It will be appreciated from the foregoing that the process of the present invention involves two distinct stages. In the first stage particles comprising titanium are formed by reaction of magnesium and titanium tetrachloride. Invariably, the particles formed are actually composite particles comprising titanium and magnesium chloride, and the invention will be described in more detail with reference to these composite particles. Subsequently, and in a separate stage, the particles are processed in order to recover the titanium component. This processing takes place after the particles have been removed from the reactor. In producing titanium by a two stage process, the present invention represents a fundamental departure from the techniques acknowledged that aim to form titanium and separate it from the magnesium chloride by-product in a single stage.

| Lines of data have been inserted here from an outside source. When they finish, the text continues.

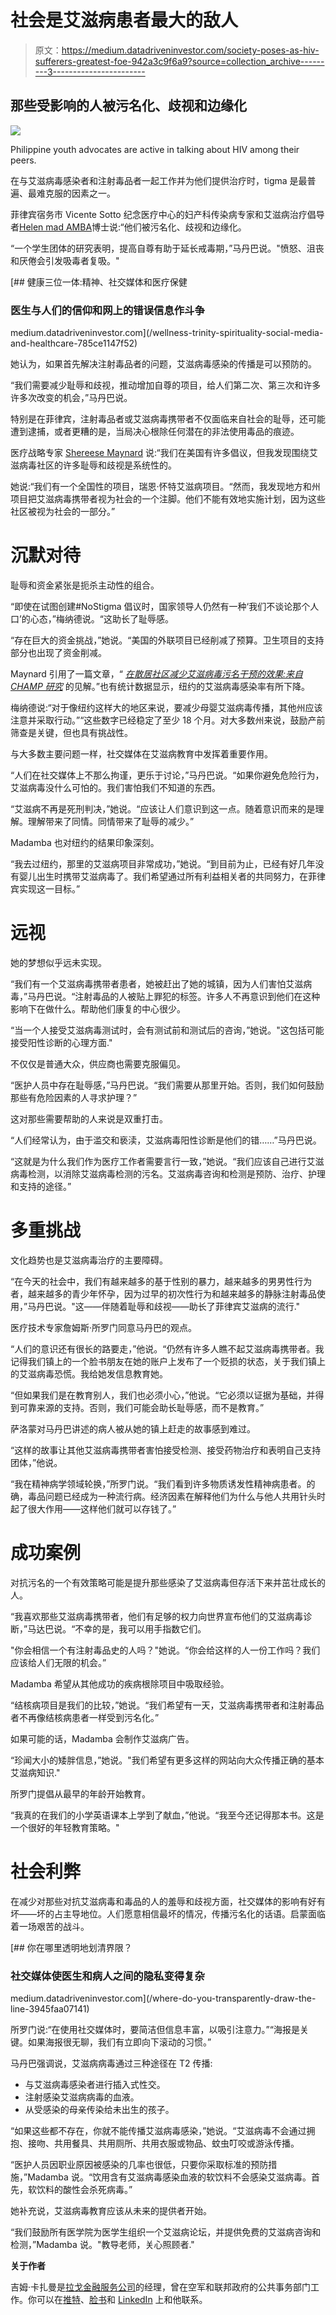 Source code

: # 社会是艾滋病患者最大的敌人

> 原文：<https://medium.datadriveninvestor.com/society-poses-as-hiv-sufferers-greatest-foe-942a3c9f6a9?source=collection_archive---------3----------------------->

## 那些受影响的人被污名化、歧视和边缘化

![](img/516b689706694facb55d8f798857c41b.png)

Philippine youth advocates are active in talking about HIV among their peers.

在与艾滋病毒感染者和注射毒品者一起工作并为他们提供治疗时，tigma 是最普遍、最难克服的因素之一。

菲律宾宿务市 Vicente Sotto 纪念医疗中心的妇产科传染病专家和艾滋病治疗倡导者[Helen mad AMBA](https://twitter.com/helenvmadamba)博士说:“他们被污名化、歧视和边缘化。

“一个学生团体的研究表明，提高自尊有助于延长戒毒期，”马丹巴说。"愤怒、沮丧和厌倦会引发吸毒者复吸。"

[](/wellness-trinity-spirituality-social-media-and-healthcare-785ce1147f52) [## 健康三位一体:精神、社交媒体和医疗保健

### 医生与人们的信仰和网上的错误信息作斗争

medium.datadriveninvestor.com](/wellness-trinity-spirituality-social-media-and-healthcare-785ce1147f52) 

她认为，如果首先解决注射毒品者的问题，艾滋病毒感染的传播是可以预防的。

“我们需要减少耻辱和歧视，推动增加自尊的项目，给人们第二次、第三次和许多许多次改变的机会，”马丹巴说。

特别是在菲律宾，注射毒品者或艾滋病毒携带者不仅面临来自社会的耻辱，还可能遭到逮捕，或者更糟的是，当局决心根除任何潜在的非法使用毒品的痕迹。

医疗战略专家 [Shereese Maynard](https://twitter.com/ShereeseMayMba) 说:“我们在美国有许多倡议，但我发现围绕艾滋病毒社区的许多耻辱和歧视是系统性的。

她说:“我们有一个全国性的项目，瑞恩·怀特艾滋病项目。“然而，我发现地方和州项目把艾滋病毒携带者视为社会的一个注脚。他们不能有效地实施计划，因为这些社区被视为社会的一部分。”

# 沉默对待

耻辱和资金紧张是扼杀主动性的组合。

“即使在试图创建#NoStigma 倡议时，国家领导人仍然有一种‘我们不谈论那个人口’的心态，”梅纳德说。“这助长了耻辱感。

“存在巨大的资金挑战，”她说。“美国的外联项目已经削减了预算。卫生项目的支持部分也出现了资金削减。

Maynard 引用了一篇文章，“ [*在散居社区减少艾滋病毒污名干预的效果:来自 CHAMP 研究*](https://www.tandfonline.com/doi/full/10.1080/09540121.2017.1391982) 的见解。”也有统计数据显示，纽约的艾滋病毒感染率有所下降。

梅纳德说:“对于像纽约这样大的地区来说，要减少母婴艾滋病毒传播，其他州应该注意并采取行动。”“这些数字已经稳定了至少 18 个月。对大多数州来说，鼓励产前筛查是关键，但也具有挑战性。

与大多数主要问题一样，社交媒体在艾滋病教育中发挥着重要作用。

“人们在社交媒体上不那么拘谨，更乐于讨论，”马丹巴说。“如果你避免危险行为，艾滋病毒没什么可怕的。我们害怕我们不知道的东西。

“艾滋病不再是死刑判决，”她说。“应该让人们意识到这一点。随着意识而来的是理解。理解带来了同情。同情带来了耻辱的减少。”

Madamba 也对纽约的结果印象深刻。

“我去过纽约，那里的艾滋病项目非常成功，”她说。“到目前为止，已经有好几年没有婴儿出生时携带艾滋病毒了。我们希望通过所有利益相关者的共同努力，在菲律宾实现这一目标。”

# 远视

她的梦想似乎远未实现。

“我们有一个艾滋病毒携带者患者，她被赶出了她的城镇，因为人们害怕艾滋病毒，”马丹巴说。“注射毒品的人被贴上罪犯的标签。许多人不再意识到他们在这种影响下在做什么。帮助他们康复的中心很少。

“当一个人接受艾滋病毒测试时，会有测试前和测试后的咨询，”她说。"这包括可能接受阳性诊断的心理方面."

不仅仅是普通大众，供应商也需要克服偏见。

“医护人员中存在耻辱感，”马丹巴说。“我们需要从那里开始。否则，我们如何鼓励那些有危险因素的人寻求护理？”

这对那些需要帮助的人来说是双重打击。

“人们经常认为，由于滥交和亵渎，艾滋病毒阳性诊断是他们的错……”马丹巴说。

“这就是为什么我们作为医疗工作者需要言行一致，”她说。“我们应该自己进行艾滋病毒检测，以消除艾滋病毒检测的污名。艾滋病毒咨询和检测是预防、治疗、护理和支持的途径。”

# 多重挑战

文化趋势也是艾滋病毒治疗的主要障碍。

“在今天的社会中，我们有越来越多的基于性别的暴力，越来越多的男男性行为者，越来越多的青少年怀孕，因为过早的初次性行为和越来越多的静脉注射毒品使用，”马丹巴说。"这——伴随着耻辱和歧视——助长了菲律宾艾滋病的流行."

医疗技术专家詹姆斯·所罗门同意马丹巴的观点。

“人们的意识还有很长的路要走，”他说。“仍然有许多人瞧不起艾滋病毒携带者。我记得我们镇上的一个脸书朋友在她的账户上发布了一个贬损的状态，关于我们镇上的艾滋病毒恐慌。我给她发信息教育她。

“但如果我们是在教育别人，我们也必须小心，”他说。“它必须以证据为基础，并得到可靠来源的支持。否则，我们可能会助长耻辱感，而不是教育。”

萨洛蒙对马丹巴讲述的病人被从她的镇上赶走的故事感到难过。

“这样的故事让其他艾滋病毒携带者害怕接受检测、接受药物治疗和表明自己支持团体，”他说。

“我在精神病学领域轮换，”所罗门说。“我们看到许多物质诱发性精神病患者。的确，毒品问题已经成为一种流行病。经济因素在解释他们为什么与他人共用针头时起了很大作用——这样他们就可以存钱了。”

# 成功案例

对抗污名的一个有效策略可能是提升那些感染了艾滋病毒但存活下来并茁壮成长的人。

“我喜欢那些艾滋病毒携带者，他们有足够的权力向世界宣布他们的艾滋病毒诊断，”马达巴说。“不幸的是，我可以用手指数它们。

"你会相信一个有注射毒品史的人吗？"她说。“你会给这样的人一份工作吗？我们应该给人们无限的机会。”

Madamba 希望从其他成功的疾病根除项目中吸取经验。

“结核病项目是我们的比较，”她说。“我们希望有一天，艾滋病毒携带者和注射毒品者不再像结核病患者一样受到污名化。”

如果可能的话，Madamba 会制作艾滋病广告。

“珍闻大小的矮胖信息，”她说。"我们希望有更多这样的网站向大众传播正确的基本艾滋病知识."

所罗门提倡从最早的年龄开始教育。

“我真的在我们的小学英语课本上学到了献血，”他说。“我至今还记得那本书。这是一个很好的年轻教育策略。"

# 社会利弊

在减少对那些对抗艾滋病毒和毒品的人的羞辱和歧视方面，社交媒体的影响有好有坏——坏的占主导地位。人们愿意相信最坏的情况，传播污名化的话语。启蒙面临着一场艰苦的战斗。

[](/where-do-you-transparently-draw-the-line-3945faa07141) [## 你在哪里透明地划清界限？

### 社交媒体使医生和病人之间的隐私变得复杂

medium.datadriveninvestor.com](/where-do-you-transparently-draw-the-line-3945faa07141) 

所罗门说:“在使用社交媒体时，要简洁但信息丰富，以吸引注意力。”“海报是关键。如果海报很无聊，我们有立即向下滚动的习惯。”

马丹巴强调说，艾滋病病毒通过三种途径在 T2 传播:

*   与艾滋病毒感染者进行插入式性交。
*   注射感染艾滋病病毒的血液。
*   从受感染的母亲传染给未出生的孩子。

“如果这些都不存在，你就不能传播艾滋病毒感染，”她说。“艾滋病毒不会通过拥抱、接吻、共用餐具、共用厕所、共用衣服或物品、蚊虫叮咬或游泳传播。

“医护人员因职业原因被感染的几率也很低，只要你采取标准的预防措施，”Madamba 说。“饮用含有艾滋病毒感染血液的软饮料不会感染艾滋病毒。首先，软饮料的酸性会杀死病毒。”

她补充说，艾滋病毒教育应该从未来的提供者开始。

“我们鼓励所有医学院为医学生组织一个艾滋病论坛，并提供免费的艾滋病咨询和检测，”Madamba 说。"教导老师，关心照顾者."

**关于作者**

吉姆·卡扎曼是[拉戈金融服务公司](http://largofinancialservices.com)的经理，曾在空军和联邦政府的公共事务部门工作。你可以在[推特](https://twitter.com/JKatzaman)、[脸书](https://www.facebook.com/jim.katzaman)和 [LinkedIn](https://www.linkedin.com/in/jim-katzaman-33641b21/) 上和他联系。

Central to the present invention is the temperature in the reactor during operation of the process. Thus, it is a requirement of the invention that the temperature in the reactor be above the melting point of magnesium but below the melting point of magnesium chloride. In accordance with the present invention it has been found that conversion of titanium tetrachloride to titanium at such low operating temperatures is capable of producing titanium in unexpectedly high yield and at a suitably high rate. Conventional thinking may have predicted that this would not be possible.
In the context of the present invention reference to the temperature of the fluidised bed means the average or bulk temperature of the bed. There may be localised “hot spots” within the bed due to localisation of the exothermic reaction between magnesium and titanium tetrachloride. However, for the purposes of the present invention, the temperature observed at such “hot spots” should not be taken as being representative of the bed temperature.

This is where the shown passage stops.